START INPUT DATA

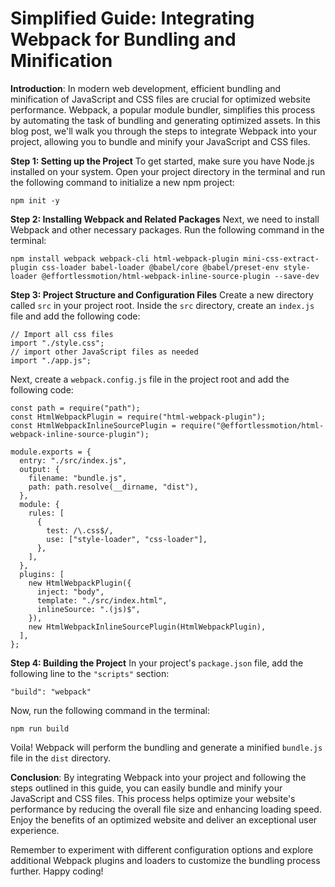 # Simplified Guide: Integrating Webpack for Bundling and Minification

**Introduction**:
In modern web development, efficient bundling and minification of JavaScript and CSS files are crucial for optimized website performance. Webpack, a popular module bundler, simplifies this process by automating the task of bundling and generating optimized assets. In this blog post, we'll walk you through the steps to integrate Webpack into your project, allowing you to bundle and minify your JavaScript and CSS files.

**Step 1: Setting up the Project**
To get started, make sure you have Node.js installed on your system. Open your project directory in the terminal and run the following command to initialize a new npm project:
```
npm init -y
```

**Step 2: Installing Webpack and Related Packages**
Next, we need to install Webpack and other necessary packages. Run the following command in the terminal:
```
npm install webpack webpack-cli html-webpack-plugin mini-css-extract-plugin css-loader babel-loader @babel/core @babel/preset-env style-loader @effortlessmotion/html-webpack-inline-source-plugin --save-dev
```

**Step 3: Project Structure and Configuration Files**
Create a new directory called `src` in your project root. Inside the `src` directory, create an `index.js` file and add the following code:
```
// Import all css files
import "./style.css";
// import other JavaScript files as needed
import "./app.js";
```

Next, create a `webpack.config.js` file in the project root and add the following code:
```
const path = require("path");
const HtmlWebpackPlugin = require("html-webpack-plugin");
const HtmlWebpackInlineSourcePlugin = require("@effortlessmotion/html-webpack-inline-source-plugin");

module.exports = {
  entry: "./src/index.js",
  output: {
    filename: "bundle.js",
    path: path.resolve(__dirname, "dist"),
  },
  module: {
    rules: [
      {
        test: /\.css$/,
        use: ["style-loader", "css-loader"],
      },
    ],
  },
  plugins: [
    new HtmlWebpackPlugin({
      inject: "body",
      template: "./src/index.html",
      inlineSource: ".(js)$",
    }),
    new HtmlWebpackInlineSourcePlugin(HtmlWebpackPlugin),
  ],
};
```

**Step 4: Building the Project**
In your project's `package.json` file, add the following line to the `"scripts"` section:
```
"build": "webpack"
```

Now, run the following command in the terminal:
```
npm run build
```

Voila! Webpack will perform the bundling and generate a minified `bundle.js` file in the `dist` directory.

**Conclusion**:
By integrating Webpack into your project and following the steps outlined in this guide, you can easily bundle and minify your JavaScript and CSS files. This process helps optimize your website's performance by reducing the overall file size and enhancing loading speed. Enjoy the benefits of an optimized website and deliver an exceptional user experience.

Remember to experiment with different configuration options and explore additional Webpack plugins and loaders to customize the bundling process further. Happy coding!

END INPUT DATA

## TASK REQUIREMENTS:
Where a line in the material contains "your", copy that line.

## RESULT:
In modern web development, efficient bundling and minification of JavaScript and CSS files are crucial for optimized website performance. Webpack, a popular module bundler, simplifies this process by automating the task of bundling and generating optimized assets. In this blog post, we'll walk you through the steps to integrate Webpack into your project, allowing you to bundle and minify your JavaScript and CSS files.
To get started, make sure you have Node.js installed on your system. Open your project directory in the terminal and run the following command to initialize a new npm project:
Create a new directory called `src` in your project root. Inside the `src` directory, create an `index.js` file and add the following code:
In your project's `package.json` file, add the following line to the `"scripts"` section:
By integrating Webpack into your project and following the steps outlined in this guide, you can easily bundle and minify your JavaScript and CSS files. This process helps optimize your website's performance by reducing the overall file size and enhancing loading speed. Enjoy the benefits of an optimized website and deliver an exceptional user experience.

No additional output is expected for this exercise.